Veteran writes of Vietnam experiences

For Sarasota resident Barry A. Popkin, the fact that he returned from the Vietnam War is simply luck.

In addition to surviving 365 days in the jungle, he, unlike most of his squad, was able to make a smooth transition to civilian life and a successful career.

Popkin went to college after returning from Vietnam under the G.I. Bill and spent the next 40 years as a white-collar accountant/operational manager living in New York City.

He raised three children in Connecticut before moving and retiring to Sarasota. He recounts his Vietnam experiences in his books which are available on Amazon.

“Born in New York City, the youngest of six children, we had very little but were rich being born in the shadow of the greatest generation.

My first brother went into the Navy during the Korean War as a pilot on some of the first jets. The next brother went into the Air Force and probably invented a new rank below Private. My sister went into the Navy and was a Lieutenant at Guantanamo Bay.
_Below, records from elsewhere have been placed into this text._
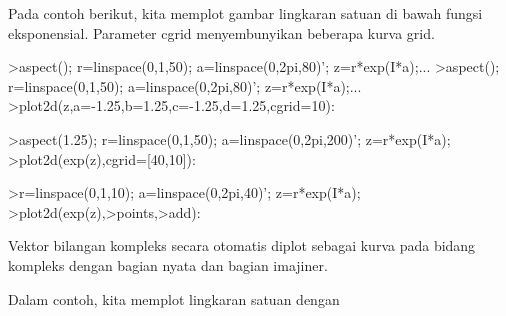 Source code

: \documentclass[a4paper,10pt]{article}
\begin{document}
\begin{eulernotebook}
\begin{eulercomment}
\begin{eulercomment}
\begin{eulercomment}
\begin{eulercomment}
\begin{eulercomment}
\begin{eulercomment}
\begin{eulercomment}
\begin{eulercomment}
\begin{eulercomment}
\begin{eulercomment}
\begin{eulercomment}
\begin{eulercomment}
\begin{eulercomment}
\begin{eulercomment}
\begin{eulercomment}
\begin{eulercomment}
\begin{eulercomment}
\begin{eulercomment}
\begin{eulercomment}
\begin{eulercomment}
\begin{eulercomment}
\begin{eulercomment}
\begin{eulercomment}
\begin{eulercomment}
\begin{eulercomment}
\begin{eulercomment}
\begin{eulercomment}
\begin{eulercomment}
\begin{eulercomment}
\begin{eulercomment}
\begin{eulercomment}
\begin{eulercomment}
\begin{eulercomment}
\begin{eulercomment}
\begin{eulercomment}
\begin{eulercomment}
\begin{eulercomment}
Pada contoh berikut, kita memplot gambar lingkaran satuan di bawah
fungsi eksponensial. Parameter cgrid menyembunyikan beberapa kurva
grid.
\end{eulercomment}
\begin{eulerprompt}
>aspect(); r=linspace(0,1,50); a=linspace(0,2pi,80)'; z=r*exp(I*a);...
>aspect(); r=linspace(0,1,50); a=linspace(0,2pi,80)'; z=r*exp(I*a);...
>plot2d(z,a=-1.25,b=1.25,c=-1.25,d=1.25,cgrid=10):
\end{eulerprompt}
\begin{eulerprompt}
>aspect(1.25); r=linspace(0,1,50); a=linspace(0,2pi,200)'; z=r*exp(I*a);
>plot2d(exp(z),cgrid=[40,10]):
\end{eulerprompt}
\begin{eulerprompt}
>r=linspace(0,1,10); a=linspace(0,2pi,40)'; z=r*exp(I*a);
>plot2d(exp(z),>points,>add):
\end{eulerprompt}
\begin{eulercomment}
Vektor bilangan kompleks secara otomatis diplot sebagai kurva pada
bidang kompleks dengan bagian nyata dan bagian imajiner.

Dalam contoh, kita memplot lingkaran satuan dengan


\end{eulercomment}
\end{eulercomment}
\end{eulercomment}
\end{eulercomment}
\end{eulercomment}
\end{eulercomment}
\end{eulercomment}
\end{eulercomment}
\end{eulercomment}
\end{eulercomment}
\end{eulercomment}
\end{eulercomment}
\end{eulercomment}
\end{eulercomment}
\end{eulercomment}
\end{eulercomment}
\end{eulercomment}
\end{eulercomment}
\end{eulercomment}
\end{eulercomment}
\end{eulercomment}
\end{eulercomment}
\end{eulercomment}
\end{eulercomment}
\end{eulercomment}
\end{eulercomment}
\end{eulercomment}
\end{eulercomment}
\end{eulercomment}
\end{eulercomment}
\end{eulercomment}
\end{eulercomment}
\end{eulercomment}
\end{eulercomment}
\end{eulercomment}
\end{eulercomment}
\end{eulercomment}
\end{eulernotebook}
\end{document}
The next two brothers and I were drafted into the Army in succession during Vietnam. They all came back from their service with their stories and this is mine…” writes Popkin in an excerpt from his writings.

Popkin continues in his narrative of the Vietnam War in vivid detail of what he and his fellow soldiers experienced.
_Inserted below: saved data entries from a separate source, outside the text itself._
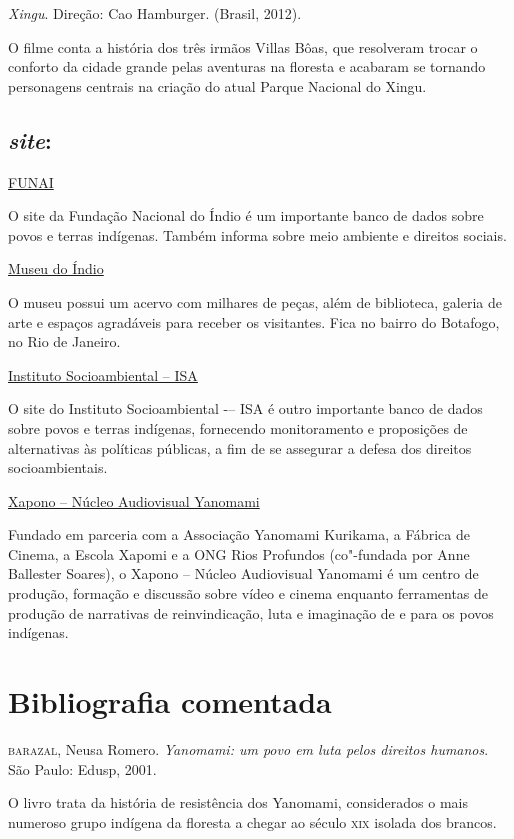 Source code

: \documentclass[12pt]{extarticle}
\begin{document}
{\textit{Xingu}. Direção: Cao Hamburger. (Brasil, 2012).

O filme conta a história dos três irmãos Villas Bôas, que resolveram
trocar o conforto da cidade grande pelas aventuras na floresta e
acabaram se tornando personagens centrais na criação do atual Parque
Nacional do Xingu.

\subsection{\emph{site}:}

\href{http://www.gov.br/funai}{FUNAI}

O site da Fundação Nacional do Índio é um importante banco de dados
sobre povos e terras indígenas. Também informa sobre meio ambiente e
direitos sociais.

\href{http://www.museudoindio.gov.br/}{Museu do Índio}

O museu possui um acervo com milhares de peças, além de biblioteca,
galeria de arte e espaços agradáveis para receber os visitantes. Fica no
bairro do Botafogo, no Rio de Janeiro.

\href{https://www.socioambiental.org/pt-br}{Instituto Socioambiental -- ISA}

O site do Instituto Socioambiental -– ISA é outro importante banco de dados 
sobre povos e terras indígenas, fornecendo monitoramento e proposições de 
alternativas às políticas públicas, a fim de se assegurar a defesa dos direitos
socioambientais. 

\href{https://vimeo.com/xapono?fbclid=IwAR2dao6qx16C1AwtQMf4HGTWCCsQ7ItIUtpq1R8ZiNB4EACiVNuJ-mp_gu8}{Xapono -- Núcleo Audiovisual Yanomami}

Fundado em parceria com a Associação Yanomami Kurikama, a Fábrica de 
Cinema, a Escola Xapomi e a ONG Rios Profundos (co"-fundada por Anne 
Ballester Soares), o Xapono -- Núcleo Audiovisual Yanomami é um centro 
de produção, formação e discussão sobre vídeo e cinema enquanto 
ferramentas de produção de narrativas de reinvindicação, luta e 
imaginação de e para os povos indígenas.

\section{Bibliografia comentada}

\textsc{barazal}, Neusa Romero. \textit{Yanomami: um povo em luta pelos direitos
humanos}. São Paulo: Edusp, 2001.

O livro trata da história de resistência dos Yanomami, considerados
o mais numeroso grupo indígena da floresta a chegar ao século \textsc{xix} isolada
dos brancos.

}
\end{document}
“What is not recorded is forgotten. For a year, existence was defined as trying to survive madness – by killing, and saving life, especially our own. May this not be forgotten,” writes Popkin.

In another part of the book, Popkin writes how a claymore mine exploded and turned a recruit who had only been with his unit for two hours into something that “looked like spiced tomato soup.”
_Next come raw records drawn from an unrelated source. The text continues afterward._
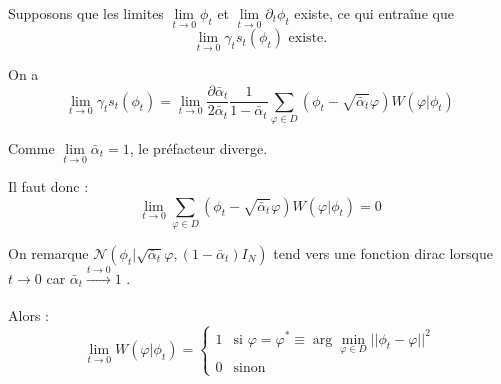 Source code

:\documentclass[a4paper,10pt]{article}
\theoremstyle{definition} %
\theoremstyle{definition} %
\theoremstyle{definition} %
\theoremstyle{definition} %
\begin{document}



Supposons que les limites $\lim\limits_{t \to 0} \phi_t$ et $\lim\limits_{t \to 0} \partial_t \phi_t$ existe, ce qui entraîne que
\begin{equation*}
    \lim\limits_{t \to 0} \gamma_t s_t (\phi_t) \text{ existe}.
\end{equation*}


On a 
\begin{equation*}
    \lim\limits_{t \to 0} \gamma_t s_t (\phi_t) = \lim\limits_{t \to 0} \frac{\partial \bar{\alpha}_t}{2\bar{\alpha}_t} \frac{1}{1 - \bar{\alpha}_t} \sum\limits_{\varphi \in D} \left( \phi_t - \sqrt{\bar{\alpha}_t} \varphi \right) W(\varphi | \phi_t)
\end{equation*}


Comme  $\lim\limits_{t \to 0} \bar{\alpha}_t = 1$, le préfacteur diverge.

Il faut donc :
\begin{equation*}
    \lim\limits_{t \to 0} \sum\limits_{\varphi \in D} (\phi_t - \sqrt{\bar{\alpha}_t} \varphi) W(\varphi | \phi_t) = 0
\end{equation*}


On remarque $\mathcal{N}(\phi_t | \sqrt{\bar{\alpha}_t} \varphi, (1 - \bar{\alpha}_t) I_N)$ tend vers une fonction dirac lorsque $t \to 0$ car $\bar{\alpha}_t \xrightarrow[]{t \to 0} 1$ .

Alors :
\begin{equation*}
    \lim\limits_{t \to 0} W(\varphi | \phi_t) =
\begin{cases} 
1 & \text{si } \varphi = \varphi^* \equiv \arg\min_{\varphi \in D} ||\phi_t - \varphi||^2 \\
0 & \text{sinon}
\end{cases}
\end{equation*}
\end{document}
Popkin speaks of the need to outgun the enemy.

“Remember, whoever is ducking, is losing and dying. Whoever has superior fire is killing and winning.”

These are just a few snippets of the detailed rendering of combat which Popkin conveys in his book entitled, “My Year in Vietnam.”

Popkin also has authored: “The Heart Leads the Brave WWII;” “Token to Chaos: Bombs, Bullets and Booby Traps;” “Soldiers Under the Radar: Guns, Ghosts and Gold,; “The Ghost of Corporal Devos,” as well as other writings.